Data extracted from a collection
__________

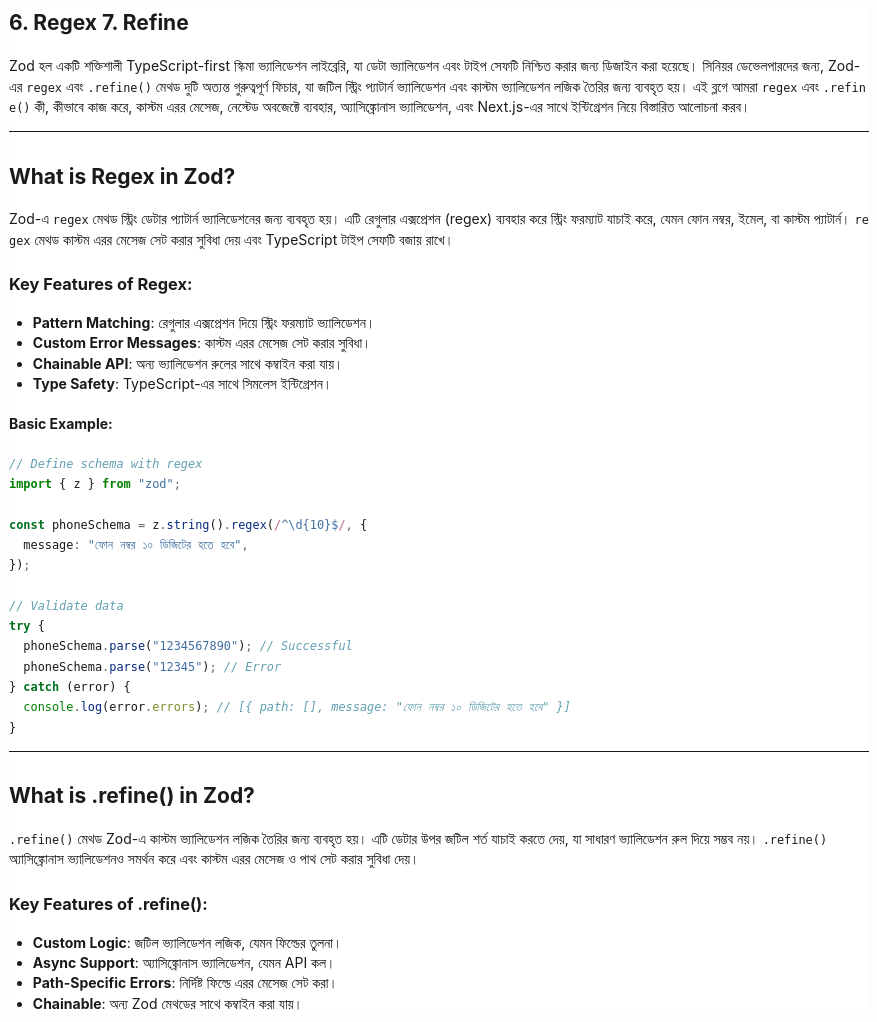 ## 6. Regex 7. Refine

Zod হল একটি শক্তিশালী TypeScript-first স্কিমা ভ্যালিডেশন লাইব্রেরি, যা ডেটা ভ্যালিডেশন এবং টাইপ সেফটি নিশ্চিত করার জন্য ডিজাইন করা হয়েছে। সিনিয়র ডেভেলপারদের জন্য, Zod-এর `regex` এবং `.refine()` মেথড দুটি অত্যন্ত গুরুত্বপূর্ণ ফিচার, যা জটিল স্ট্রিং প্যাটার্ন ভ্যালিডেশন এবং কাস্টম ভ্যালিডেশন লজিক তৈরির জন্য ব্যবহৃত হয়। এই ব্লগে আমরা `regex` এবং `.refine()` কী, কীভাবে কাজ করে, কাস্টম এরর মেসেজ, নেস্টেড অবজেক্টে ব্যবহার, অ্যাসিঙ্ক্রোনাস ভ্যালিডেশন, এবং Next.js-এর সাথে ইন্টিগ্রেশন নিয়ে বিস্তারিত আলোচনা করব। 

---

## What is Regex in Zod?

Zod-এ `regex` মেথড স্ট্রিং ডেটার প্যাটার্ন ভ্যালিডেশনের জন্য ব্যবহৃত হয়। এটি রেগুলার এক্সপ্রেশন (regex) ব্যবহার করে স্ট্রিং ফরম্যাট যাচাই করে, যেমন ফোন নম্বর, ইমেল, বা কাস্টম প্যাটার্ন। `regex` মেথড কাস্টম এরর মেসেজ সেট করার সুবিধা দেয় এবং TypeScript টাইপ সেফটি বজায় রাখে।

### Key Features of Regex:
- **Pattern Matching**: রেগুলার এক্সপ্রেশন দিয়ে স্ট্রিং ফরম্যাট ভ্যালিডেশন।
- **Custom Error Messages**: কাস্টম এরর মেসেজ সেট করার সুবিধা।
- **Chainable API**: অন্য ভ্যালিডেশন রুলের সাথে কম্বাইন করা যায়।
- **Type Safety**: TypeScript-এর সাথে সিমলেস ইন্টিগ্রেশন।

#### Basic Example:
```typescript
// Define schema with regex
import { z } from "zod";

const phoneSchema = z.string().regex(/^\d{10}$/, {
  message: "ফোন নম্বর ১০ ডিজিটের হতে হবে",
});

// Validate data
try {
  phoneSchema.parse("1234567890"); // Successful
  phoneSchema.parse("12345"); // Error
} catch (error) {
  console.log(error.errors); // [{ path: [], message: "ফোন নম্বর ১০ ডিজিটের হতে হবে" }]
}
```

---

## What is .refine() in Zod?

`.refine()` মেথড Zod-এ কাস্টম ভ্যালিডেশন লজিক তৈরির জন্য ব্যবহৃত হয়। এটি ডেটার উপর জটিল শর্ত যাচাই করতে দেয়, যা সাধারণ ভ্যালিডেশন রুল দিয়ে সম্ভব নয়। `.refine()` অ্যাসিঙ্ক্রোনাস ভ্যালিডেশনও সমর্থন করে এবং কাস্টম এরর মেসেজ ও পাথ সেট করার সুবিধা দেয়।

### Key Features of .refine():
- **Custom Logic**: জটিল ভ্যালিডেশন লজিক, যেমন ফিল্ডের তুলনা।
- **Async Support**: অ্যাসিঙ্ক্রোনাস ভ্যালিডেশন, যেমন API কল।
- **Path-Specific Errors**: নির্দিষ্ট ফিল্ডে এরর মেসেজ সেট করা।
- **Chainable**: অন্য Zod মেথডের সাথে কম্বাইন করা যায়।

__________

* Exercise instructions *
Please make an exact copy of the records, leaving out any picture.

* Worked solution *
 ## 6. Regex 7. Refine

Zod হল একটি শক্তিশালী TypeScript-first স্কিমা ভ্যালিডেশন লাইব্রেরি, যা ডেটা ভ্যালিডেশন এবং টাইপ সেফটি নিশ্চিত করার জন্য ডিজাইন করা হয়েছে। সিনিয়র ডেভেলপারদের জন্য, Zod-এর `regex` এবং `.refine()` মেথড দুটি অত্যন্ত গুরুত্বপূর্ণ ফিচার, যা জটিল স্ট্রিং প্যাটার্ন ভ্যালিডেশন এবং কাস্টম ভ্যালিডেশন লজিক তৈরির জন্য ব্যবহৃত হয়। এই ব্লগে আমরা `regex` এবং `.refine()` কী, কীভাবে কাজ করে, কাস্টম এরর মেসেজ, নেস্টেড অবজেক্টে ব্যবহার, অ্যাসিঙ্ক্রোনাস ভ্যালিডেশন, এবং Next.js-এর সাথে ইন্টিগ্রেশন নিয়ে বিস্তারিত আলোচনা করব। 

---

## What is Regex in Zod?

Zod-এ `regex` মেথড স্ট্রিং ডেটার প্যাটার্ন ভ্যালিডেশনের জন্য ব্যবহৃত হয়। এটি রেগুলার এক্সপ্রেশন (regex) ব্যবহার করে স্ট্রিং ফরম্যাট যাচাই করে, যেমন ফোন নম্বর, ইমেল, বা কাস্টম প্যাটার্ন। `regex` মেথড কাস্টম এরর মেসেজ সেট করার সুবিধা দেয় এবং TypeScript টাইপ সেফটি বজায় রাখে।

### Key Features of Regex:
- **Pattern Matching**: রেগুলার এক্সপ্রেশন দিয়ে স্ট্রিং ফরম্যাট ভ্যালিডেশন।
- **Custom Error Messages**: কাস্টম এরর মেসেজ সেট করার সুবিধা।
- **Chainable API**: অন্য ভ্যালিডেশন রুলের সাথে কম্বাইন করা যায়।
- **Type Safety**: TypeScript-এর সাথে সিমলেস ইন্টিগ্রেশন।

#### Basic Example:
```typescript
// Define schema with regex
import { z } from "zod";

const phoneSchema = z.string().regex(/^\d{10}$/, {
  message: "ফোন নম্বর ১০ ডিজিটের হতে হবে",
});

// Validate data
try {
  phoneSchema.parse("1234567890"); // Successful
  phoneSchema.parse("12345"); // Error
} catch (error) {
  console.log(error.errors); // [{ path: [], message: "ফোন নম্বর ১০ ডিজিটের হতে হবে" }]
}
```

---

## What is .refine() in Zod?

`.refine()` মেথড Zod-এ কাস্টম ভ্যালিডেশন লজিক তৈরির জন্য ব্যবহৃত হয়। এটি ডেটার উপর জটিল শর্ত যাচাই করতে দেয়, যা সাধারণ ভ্যালিডেশন রুল দিয়ে সম্ভব নয়। `.refine()` অ্যাসিঙ্ক্রোনাস ভ্যালিডেশনও সমর্থন করে এবং কাস্টম এরর মেসেজ ও পাথ সেট করার সুবিধা দেয়।

### Key Features of .refine():
- **Custom Logic**: জটিল ভ্যালিডেশন লজিক, যেমন ফিল্ডের তুলনা।
- **Async Support**: অ্যাসিঙ্ক্রোনাস ভ্যালিডেশন, যেমন API কল।
- **Path-Specific Errors**: নির্দিষ্ট ফিল্ডে এরর মেসেজ সেট করা।
- **Chainable**: অন্য Zod মেথডের সাথে কম্বাইন করা যায়।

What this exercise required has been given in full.